Across the data below, how many lines hold "been"? Answer with that number and nothing else.

Records contained in a dataset:

● ● ●

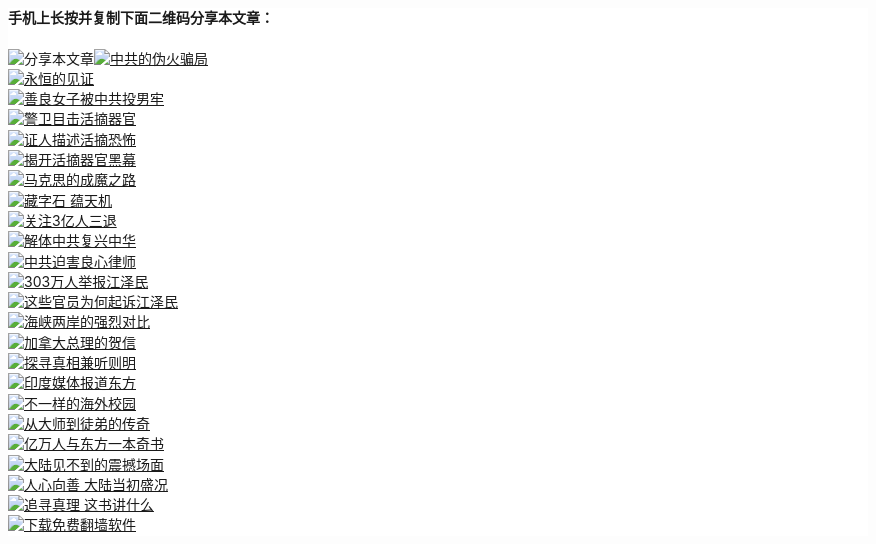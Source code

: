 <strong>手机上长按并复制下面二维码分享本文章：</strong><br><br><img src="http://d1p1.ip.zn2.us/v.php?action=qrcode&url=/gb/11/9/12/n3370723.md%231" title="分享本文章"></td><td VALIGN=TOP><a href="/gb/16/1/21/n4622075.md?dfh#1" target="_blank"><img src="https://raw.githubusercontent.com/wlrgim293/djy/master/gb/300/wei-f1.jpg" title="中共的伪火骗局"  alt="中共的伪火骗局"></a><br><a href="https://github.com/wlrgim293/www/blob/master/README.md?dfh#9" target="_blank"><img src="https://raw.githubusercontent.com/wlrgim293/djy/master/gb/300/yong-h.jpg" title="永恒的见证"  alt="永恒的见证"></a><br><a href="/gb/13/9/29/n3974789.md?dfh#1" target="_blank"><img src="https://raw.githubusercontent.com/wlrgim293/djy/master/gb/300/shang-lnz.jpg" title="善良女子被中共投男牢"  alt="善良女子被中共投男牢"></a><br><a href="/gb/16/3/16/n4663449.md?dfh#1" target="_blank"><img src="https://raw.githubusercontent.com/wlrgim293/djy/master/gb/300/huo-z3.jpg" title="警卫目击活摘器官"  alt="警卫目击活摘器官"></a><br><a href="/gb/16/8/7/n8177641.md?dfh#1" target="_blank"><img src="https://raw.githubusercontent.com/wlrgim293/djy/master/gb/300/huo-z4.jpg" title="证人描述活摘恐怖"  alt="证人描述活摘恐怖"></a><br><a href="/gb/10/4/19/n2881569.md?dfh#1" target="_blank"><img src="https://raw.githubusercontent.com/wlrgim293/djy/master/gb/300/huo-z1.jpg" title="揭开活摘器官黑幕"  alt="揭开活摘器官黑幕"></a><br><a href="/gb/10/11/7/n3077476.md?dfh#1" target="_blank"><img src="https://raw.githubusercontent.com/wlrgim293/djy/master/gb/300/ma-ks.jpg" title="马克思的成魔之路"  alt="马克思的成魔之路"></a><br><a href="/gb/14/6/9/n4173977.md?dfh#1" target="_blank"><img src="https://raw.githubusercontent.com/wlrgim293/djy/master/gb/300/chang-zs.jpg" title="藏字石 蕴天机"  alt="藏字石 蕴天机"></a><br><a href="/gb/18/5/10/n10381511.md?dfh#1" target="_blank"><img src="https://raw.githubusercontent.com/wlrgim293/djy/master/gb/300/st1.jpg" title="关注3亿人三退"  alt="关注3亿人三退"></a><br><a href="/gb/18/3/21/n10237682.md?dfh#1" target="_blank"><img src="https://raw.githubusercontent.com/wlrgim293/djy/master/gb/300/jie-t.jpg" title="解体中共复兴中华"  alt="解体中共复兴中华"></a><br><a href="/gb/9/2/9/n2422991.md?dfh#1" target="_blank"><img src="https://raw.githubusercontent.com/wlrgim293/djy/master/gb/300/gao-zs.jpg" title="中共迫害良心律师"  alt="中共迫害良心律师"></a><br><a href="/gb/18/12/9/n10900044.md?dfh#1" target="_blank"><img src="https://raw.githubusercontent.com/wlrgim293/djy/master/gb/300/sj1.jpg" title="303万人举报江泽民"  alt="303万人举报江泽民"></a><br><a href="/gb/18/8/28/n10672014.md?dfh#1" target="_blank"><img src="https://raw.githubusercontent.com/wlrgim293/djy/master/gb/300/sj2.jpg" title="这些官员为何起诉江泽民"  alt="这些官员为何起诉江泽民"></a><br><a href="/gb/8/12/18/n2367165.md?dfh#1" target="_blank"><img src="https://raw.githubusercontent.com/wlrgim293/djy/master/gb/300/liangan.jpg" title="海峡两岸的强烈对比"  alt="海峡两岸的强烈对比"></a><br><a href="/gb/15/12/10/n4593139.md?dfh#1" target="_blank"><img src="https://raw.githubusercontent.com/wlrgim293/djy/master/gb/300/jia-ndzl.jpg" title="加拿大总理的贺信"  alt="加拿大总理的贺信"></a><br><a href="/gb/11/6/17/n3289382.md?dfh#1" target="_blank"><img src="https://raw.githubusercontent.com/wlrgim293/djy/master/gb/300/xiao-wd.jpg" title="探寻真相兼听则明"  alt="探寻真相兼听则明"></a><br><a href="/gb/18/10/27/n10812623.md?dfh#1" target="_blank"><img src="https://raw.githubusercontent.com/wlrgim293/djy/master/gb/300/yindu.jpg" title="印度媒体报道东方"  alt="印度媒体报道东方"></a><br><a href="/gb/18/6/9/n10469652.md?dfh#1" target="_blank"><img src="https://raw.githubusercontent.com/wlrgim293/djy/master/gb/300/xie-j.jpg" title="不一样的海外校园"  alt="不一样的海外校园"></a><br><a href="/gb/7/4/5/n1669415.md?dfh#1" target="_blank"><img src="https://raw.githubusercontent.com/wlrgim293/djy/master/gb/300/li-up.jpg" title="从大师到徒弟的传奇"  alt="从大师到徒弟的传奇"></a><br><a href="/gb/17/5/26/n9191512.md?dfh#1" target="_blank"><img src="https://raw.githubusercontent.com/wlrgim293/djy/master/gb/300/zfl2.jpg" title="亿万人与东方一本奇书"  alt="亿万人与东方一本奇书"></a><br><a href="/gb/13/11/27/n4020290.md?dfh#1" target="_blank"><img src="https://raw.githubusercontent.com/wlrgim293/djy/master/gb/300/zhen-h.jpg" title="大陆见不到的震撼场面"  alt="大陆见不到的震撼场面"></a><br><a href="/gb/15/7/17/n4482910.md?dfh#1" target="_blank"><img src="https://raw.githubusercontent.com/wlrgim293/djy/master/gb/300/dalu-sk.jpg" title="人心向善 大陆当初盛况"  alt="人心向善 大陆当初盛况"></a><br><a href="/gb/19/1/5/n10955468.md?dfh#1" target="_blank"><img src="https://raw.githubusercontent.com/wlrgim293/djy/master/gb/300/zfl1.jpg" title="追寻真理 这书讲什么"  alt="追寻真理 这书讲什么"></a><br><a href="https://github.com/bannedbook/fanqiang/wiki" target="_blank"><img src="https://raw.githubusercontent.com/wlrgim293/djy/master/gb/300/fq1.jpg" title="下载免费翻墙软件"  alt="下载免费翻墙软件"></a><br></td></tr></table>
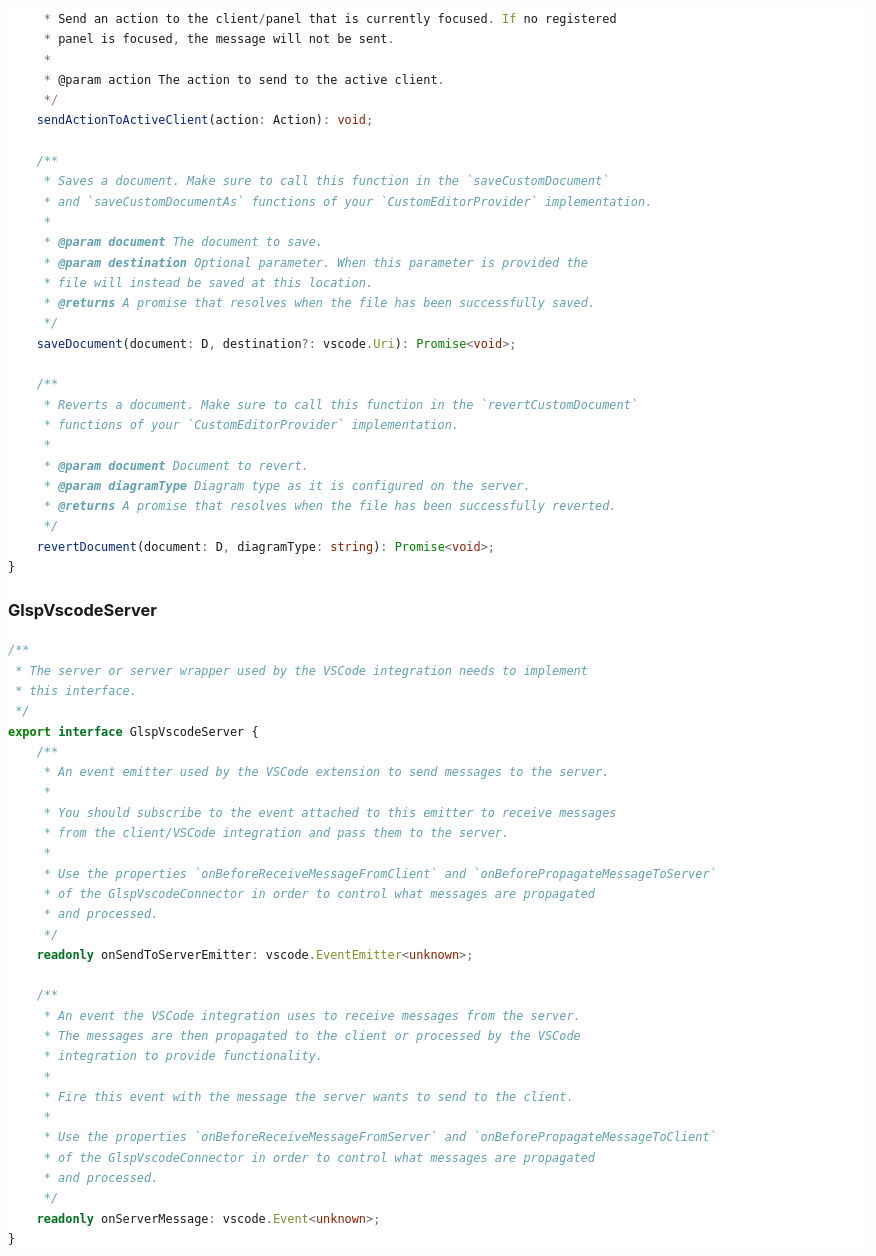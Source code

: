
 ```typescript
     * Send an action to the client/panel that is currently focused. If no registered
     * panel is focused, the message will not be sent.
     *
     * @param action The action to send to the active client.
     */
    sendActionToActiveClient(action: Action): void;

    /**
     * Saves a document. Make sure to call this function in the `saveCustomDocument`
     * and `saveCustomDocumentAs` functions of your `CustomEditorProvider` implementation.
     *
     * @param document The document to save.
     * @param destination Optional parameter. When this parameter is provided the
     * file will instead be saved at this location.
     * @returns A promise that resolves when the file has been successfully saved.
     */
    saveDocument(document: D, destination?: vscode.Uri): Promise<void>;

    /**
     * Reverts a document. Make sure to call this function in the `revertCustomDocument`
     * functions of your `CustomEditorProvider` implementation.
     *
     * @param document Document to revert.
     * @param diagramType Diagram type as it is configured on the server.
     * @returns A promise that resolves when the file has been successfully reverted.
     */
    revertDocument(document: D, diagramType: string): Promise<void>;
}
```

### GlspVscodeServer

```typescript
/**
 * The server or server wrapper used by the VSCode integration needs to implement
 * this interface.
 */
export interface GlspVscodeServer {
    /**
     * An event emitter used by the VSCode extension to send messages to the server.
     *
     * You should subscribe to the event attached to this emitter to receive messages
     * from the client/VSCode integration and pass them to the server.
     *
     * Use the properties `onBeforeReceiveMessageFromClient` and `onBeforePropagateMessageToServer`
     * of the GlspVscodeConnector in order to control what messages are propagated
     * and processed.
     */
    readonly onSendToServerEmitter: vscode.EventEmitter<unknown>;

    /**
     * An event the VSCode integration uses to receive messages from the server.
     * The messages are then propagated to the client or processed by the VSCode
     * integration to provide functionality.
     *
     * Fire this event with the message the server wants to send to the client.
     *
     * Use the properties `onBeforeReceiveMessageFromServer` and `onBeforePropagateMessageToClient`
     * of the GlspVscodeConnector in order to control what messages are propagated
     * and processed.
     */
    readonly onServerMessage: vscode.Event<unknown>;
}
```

● ● ●

Exercise output: 2